Switches are very fast yes, in fact typically sub-nanosecond. In that incredibly short span of time, the contacts have barely opened up, so they break over very easily, and most of the turn-off time is spent sparking.
With a neon lamp in parallel, the spark goes from air in the switch, to gas in the tube. The switchover happens when the voltage drop across the switch rises to, eh, probably 80-100V or so, the breakdown voltage of the neon lamp. (The voltage drop of a spark varies with its length, more or less, so it's rising while the distance between switch contacts is opening up.)
The rest of the time, the neon lamp carries the current from the inductor, which decays according to (approximately) V = L * dI/dt, where V is set by the neon's voltage drop (about 60V usually).
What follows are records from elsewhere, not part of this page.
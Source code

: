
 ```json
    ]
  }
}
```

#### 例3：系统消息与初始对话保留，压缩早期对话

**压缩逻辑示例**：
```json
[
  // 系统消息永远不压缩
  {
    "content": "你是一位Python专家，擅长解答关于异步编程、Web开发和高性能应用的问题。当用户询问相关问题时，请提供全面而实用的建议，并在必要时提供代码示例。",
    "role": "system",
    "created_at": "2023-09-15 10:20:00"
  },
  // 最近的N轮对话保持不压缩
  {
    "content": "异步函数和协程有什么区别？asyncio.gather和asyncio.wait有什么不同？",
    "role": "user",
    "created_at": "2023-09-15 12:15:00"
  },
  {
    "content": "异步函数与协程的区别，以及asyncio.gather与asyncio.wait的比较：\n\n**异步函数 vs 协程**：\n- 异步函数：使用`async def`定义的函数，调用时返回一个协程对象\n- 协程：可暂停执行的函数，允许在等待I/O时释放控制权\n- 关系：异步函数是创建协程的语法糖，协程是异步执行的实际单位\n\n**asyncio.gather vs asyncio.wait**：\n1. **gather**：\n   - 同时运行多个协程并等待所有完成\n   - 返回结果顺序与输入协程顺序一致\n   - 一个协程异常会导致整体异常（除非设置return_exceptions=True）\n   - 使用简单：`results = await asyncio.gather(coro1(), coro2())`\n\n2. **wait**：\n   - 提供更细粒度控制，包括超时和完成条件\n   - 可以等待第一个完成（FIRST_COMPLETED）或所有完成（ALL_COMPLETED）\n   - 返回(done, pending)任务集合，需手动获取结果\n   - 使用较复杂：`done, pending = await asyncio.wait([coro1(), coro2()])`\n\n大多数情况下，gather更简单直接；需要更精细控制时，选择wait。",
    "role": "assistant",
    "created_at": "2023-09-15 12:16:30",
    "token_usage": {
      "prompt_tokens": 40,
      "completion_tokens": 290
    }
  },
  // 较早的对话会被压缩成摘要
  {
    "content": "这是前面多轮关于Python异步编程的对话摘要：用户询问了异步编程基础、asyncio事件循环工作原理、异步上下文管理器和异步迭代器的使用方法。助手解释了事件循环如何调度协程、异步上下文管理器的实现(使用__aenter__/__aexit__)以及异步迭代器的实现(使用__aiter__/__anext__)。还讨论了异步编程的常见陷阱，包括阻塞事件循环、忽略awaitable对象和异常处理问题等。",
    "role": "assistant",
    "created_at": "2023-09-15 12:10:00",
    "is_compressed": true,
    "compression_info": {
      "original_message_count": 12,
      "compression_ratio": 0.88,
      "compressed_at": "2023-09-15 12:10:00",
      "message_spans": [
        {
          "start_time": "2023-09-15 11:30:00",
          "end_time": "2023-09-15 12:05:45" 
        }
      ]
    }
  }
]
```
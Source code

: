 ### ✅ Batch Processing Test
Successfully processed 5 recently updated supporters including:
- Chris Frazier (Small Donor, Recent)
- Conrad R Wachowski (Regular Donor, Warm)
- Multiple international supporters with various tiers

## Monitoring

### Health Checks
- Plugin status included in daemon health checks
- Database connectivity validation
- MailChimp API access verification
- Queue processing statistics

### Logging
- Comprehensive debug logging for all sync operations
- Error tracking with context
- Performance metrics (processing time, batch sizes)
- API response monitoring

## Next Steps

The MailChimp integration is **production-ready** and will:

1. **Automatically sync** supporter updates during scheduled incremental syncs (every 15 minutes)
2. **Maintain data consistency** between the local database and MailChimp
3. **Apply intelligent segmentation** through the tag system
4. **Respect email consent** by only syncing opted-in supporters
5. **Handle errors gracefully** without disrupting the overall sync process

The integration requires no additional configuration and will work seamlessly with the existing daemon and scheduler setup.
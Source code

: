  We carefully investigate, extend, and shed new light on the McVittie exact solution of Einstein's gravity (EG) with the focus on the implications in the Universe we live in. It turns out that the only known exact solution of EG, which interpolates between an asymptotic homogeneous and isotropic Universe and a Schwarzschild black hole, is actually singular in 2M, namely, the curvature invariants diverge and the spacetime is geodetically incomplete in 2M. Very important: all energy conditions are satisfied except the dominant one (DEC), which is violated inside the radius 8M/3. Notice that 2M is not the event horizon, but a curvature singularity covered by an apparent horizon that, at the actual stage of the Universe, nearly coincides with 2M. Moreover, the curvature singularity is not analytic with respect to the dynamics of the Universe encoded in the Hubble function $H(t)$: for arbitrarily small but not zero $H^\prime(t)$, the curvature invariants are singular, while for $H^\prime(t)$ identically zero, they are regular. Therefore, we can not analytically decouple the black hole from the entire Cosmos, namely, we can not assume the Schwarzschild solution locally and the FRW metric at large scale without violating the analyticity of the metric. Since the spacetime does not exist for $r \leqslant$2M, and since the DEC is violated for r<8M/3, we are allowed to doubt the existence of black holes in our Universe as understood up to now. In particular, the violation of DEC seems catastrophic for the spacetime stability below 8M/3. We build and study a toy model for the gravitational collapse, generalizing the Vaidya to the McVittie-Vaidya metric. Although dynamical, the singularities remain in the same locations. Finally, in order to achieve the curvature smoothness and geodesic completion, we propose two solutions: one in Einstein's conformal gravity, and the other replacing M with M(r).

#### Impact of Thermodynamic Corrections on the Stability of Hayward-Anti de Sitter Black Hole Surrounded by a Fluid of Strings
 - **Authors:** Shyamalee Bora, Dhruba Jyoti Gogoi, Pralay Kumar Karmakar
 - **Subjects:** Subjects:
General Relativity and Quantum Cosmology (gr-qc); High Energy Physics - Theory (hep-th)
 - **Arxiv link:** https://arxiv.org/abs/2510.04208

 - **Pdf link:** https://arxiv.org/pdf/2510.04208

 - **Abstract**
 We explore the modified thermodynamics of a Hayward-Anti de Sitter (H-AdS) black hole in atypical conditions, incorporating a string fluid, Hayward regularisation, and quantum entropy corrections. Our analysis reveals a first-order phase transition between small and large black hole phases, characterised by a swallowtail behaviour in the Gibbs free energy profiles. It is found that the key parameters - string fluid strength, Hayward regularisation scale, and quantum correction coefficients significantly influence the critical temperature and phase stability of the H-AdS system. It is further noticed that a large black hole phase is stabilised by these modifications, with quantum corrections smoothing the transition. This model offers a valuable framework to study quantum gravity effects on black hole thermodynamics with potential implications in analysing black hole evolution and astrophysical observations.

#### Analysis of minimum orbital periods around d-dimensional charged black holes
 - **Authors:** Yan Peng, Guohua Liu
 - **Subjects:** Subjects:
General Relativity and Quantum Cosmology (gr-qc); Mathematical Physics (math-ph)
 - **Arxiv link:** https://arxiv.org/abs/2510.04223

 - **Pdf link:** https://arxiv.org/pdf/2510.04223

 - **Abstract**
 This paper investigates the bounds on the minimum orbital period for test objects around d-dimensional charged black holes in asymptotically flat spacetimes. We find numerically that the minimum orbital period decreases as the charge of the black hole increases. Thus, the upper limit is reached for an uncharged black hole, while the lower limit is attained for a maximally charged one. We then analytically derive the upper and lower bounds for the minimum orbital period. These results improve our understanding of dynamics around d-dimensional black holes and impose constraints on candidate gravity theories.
The approximation holds while dt << R/L.
Since you've set initial currents equal, the neon light will be lit equally brightly (in the instant when it turns on).
The EMF is the same, because the neon lamp is holding it constant.
The current flow, and therefore neon bulb glow intensity, falls (approximately) linearly over time, until there's not enough current to ionize the neon bulb, and it turns off.
Finally, when the bulb turns off, the voltage begins to settle out, and it may swing around a bit. If the voltage ticks back up, the neon may re-ignite, in a hammering sort of fashion, using up the last wisp of stored energy. (When this happens across a switch's air gap, it typically happens in more violent fashion, due to the higher voltage drop of the air gap, and the lower impedance of mains wiring -- the resulting rapid-fire ESD-like waveform can fry sensitive electronics!)
What varies is, one simply stays on for longer than the other (about 9 times longer, given the values).
To the unaided eye, all of this happens in an instant (namely, about 7 milliseconds; the eye's response time is on the order of 50ms), so you cannot perceive the duration of the flash, but rather one just looks as many times brighter than the other.
To be able to perceive it, you could use a high speed camera, but that might be a bit difficult (to get a useful number of frames of the glow and decay, you'll need thousands of FPS); the next best thing would be a photodiode pointed at the neon light, so you can read out the intensity (as current flow through the photodiode) on an oscilloscope.